### EXERCISE REQUIREMENTS
Pictures stay out, but every line of the data is copied exactly.

● ● ● ●

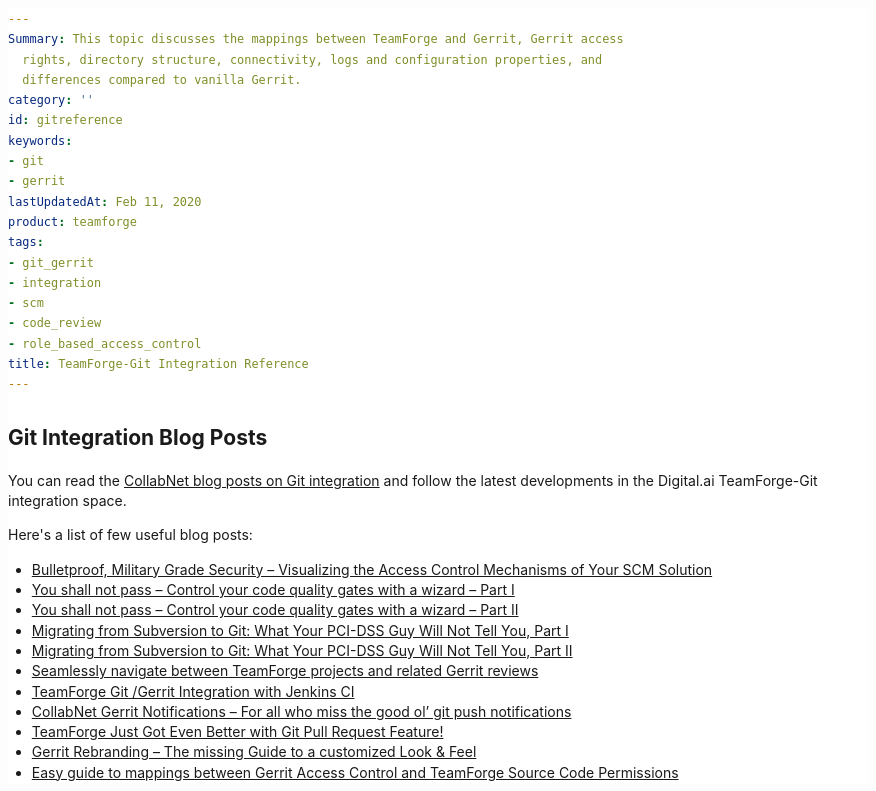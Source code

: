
 ```yaml
---
Summary: This topic discusses the mappings between TeamForge and Gerrit, Gerrit access
  rights, directory structure, connectivity, logs and configuration properties, and
  differences compared to vanilla Gerrit.
category: ''
id: gitreference
keywords:
- git
- gerrit
lastUpdatedAt: Feb 11, 2020
product: teamforge
tags:
- git_gerrit
- integration
- scm
- code_review
- role_based_access_control
title: TeamForge-Git Integration Reference
---
```


## Git Integration Blog Posts

You can read the [CollabNet blog posts on Git integration](http://blogs.collab.net/git) and follow the latest developments in the Digital.ai TeamForge-Git integration space.

Here's a list of few useful blog posts:
* [Bulletproof, Military Grade Security – Visualizing the Access Control Mechanisms of Your SCM Solution](http://blogs.collab.net/subversion/visualizing-teamforges-source-code-access-control-mechanism#.VRz9aPmUdPM)
* [You shall not pass – Control your code quality gates with a wizard – Part I](http://blogs.collab.net/teamforge/you-shall-not-pass-control-your-code-quality-gates-with-a-wizard-part-i)
* [You shall not pass – Control your code quality gates with a wizard – Part II](http://blogs.collab.net/teamforge/you-shall-not-pass-control-your-code-quality-gates-with-a-wizard-part-ii)
* [Migrating from Subversion to Git: What Your PCI-DSS Guy Will Not Tell You, Part I](http://blogs.collab.net/subversion/migrating-from-subversion-to-git-what-your-pci-dss-guy-will-not-tell-you)
* [Migrating from Subversion to Git: What Your PCI-DSS Guy Will Not Tell You, Part II](http://blogs.collab.net/subversion/unexpected-pitfalls-of-cicd-automation-what-your-pci-dss-guy-will-not-tell-you-part-2)
* [Seamlessly navigate between TeamForge projects and related Gerrit reviews](http://blogs.collab.net/teamforge/top-3-git-features-coming-with-teamforge-8-0#seamless)
* [TeamForge Git /Gerrit Integration with Jenkins CI](http://blogs.collab.net/teamforge/teamforge-git-gerrit-integration-with-jenkins-ci)
* [CollabNet Gerrit Notifications – For all who miss the good ol’ git push notifications](http://blogs.collab.net/teamforge/collabnet-gerrit-notifications-for-all-who-miss-the-good-ol-git-push-notifications)
* [TeamForge Just Got Even Better with Git Pull Request Feature!](http://blogs.collab.net/news/teamforge-just-got-even-better-with-git-pull-request-feature)
* [Gerrit Rebranding – The missing Guide to a customized Look & Feel](http://blogs.collab.net/teamforge/gerrit-rebranding-what-if-collabnets-theme-was-orange-yellowish)
* [Easy guide to mappings between Gerrit Access Control and TeamForge Source Code Permissions](http://blogs.collab.net/teamforge/easy-guide-to-mappings-between-gerrit-access-control-and-teamforge-source-code-permissions)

● ● ● ●

### OUTPUT BELOW
Source code

:
 ```yaml
---
Summary: This topic discusses the mappings between TeamForge and Gerrit, Gerrit access
  rights, directory structure, connectivity, logs and configuration properties, and
  differences compared to vanilla Gerrit.
category: ''
id: gitreference
keywords:
- git
- gerrit
lastUpdatedAt: Feb 11, 2020
product: teamforge
tags:
- git_gerrit
- integration
- scm
- code_review
- role_based_access_control
title: TeamForge-Git Integration Reference
---
```


## Git Integration Blog Posts

You can read the [CollabNet blog posts on Git integration](http://blogs.collab.net/git) and follow the latest developments in the Digital.ai TeamForge-Git integration space.

Here's a list of few useful blog posts:
* [Bulletproof, Military Grade Security – Visualizing the Access Control Mechanisms of Your SCM Solution](http://blogs.collab.net/subversion/visualizing-teamforges-source-code-access-control-mechanism#.VRz9aPmUdPM)
* [You shall not pass – Control your code quality gates with a wizard – Part I](http://blogs.collab.net/teamforge/you-shall-not-pass-control-your-code-quality-gates-with-a-wizard-part-i)
* [You shall not pass – Control your code quality gates with a wizard – Part II](http://blogs.collab.net/teamforge/you-shall-not-pass-control-your-code-quality-gates-with-a-wizard-part-ii)
* [Migrating from Subversion to Git: What Your PCI-DSS Guy Will Not Tell You, Part I](http://blogs.collab.net/subversion/migrating-from-subversion-to-git-what-your-pci-dss-guy-will-not-tell-you)
* [Migrating from Subversion to Git: What Your PCI-DSS Guy Will Not Tell You, Part II](http://blogs.collab.net/subversion/unexpected-pitfalls-of-cicd-automation-what-your-pci-dss-guy-will-not-tell-you-part-2)
* [Seamlessly navigate between TeamForge projects and related Gerrit reviews](http://blogs.collab.net/teamforge/top-3-git-features-coming-with-teamforge-8-0#seamless)
* [TeamForge Git /Gerrit Integration with Jenkins CI](http://blogs.collab.net/teamforge/teamforge-git-gerrit-integration-with-jenkins-ci)
* [CollabNet Gerrit Notifications – For all who miss the good ol’ git push notifications](http://blogs.collab.net/teamforge/collabnet-gerrit-notifications-for-all-who-miss-the-good-ol-git-push-notifications)
* [TeamForge Just Got Even Better with Git Pull Request Feature!](http://blogs.collab.net/news/teamforge-just-got-even-better-with-git-pull-request-feature)
* [Gerrit Rebranding – The missing Guide to a customized Look & Feel](http://blogs.collab.net/teamforge/gerrit-rebranding-what-if-collabnets-theme-was-orange-yellowish)
* [Easy guide to mappings between Gerrit Access Control and TeamForge Source Code Permissions](http://blogs.collab.net/teamforge/easy-guide-to-mappings-between-gerrit-access-control-and-teamforge-source-code-permissions)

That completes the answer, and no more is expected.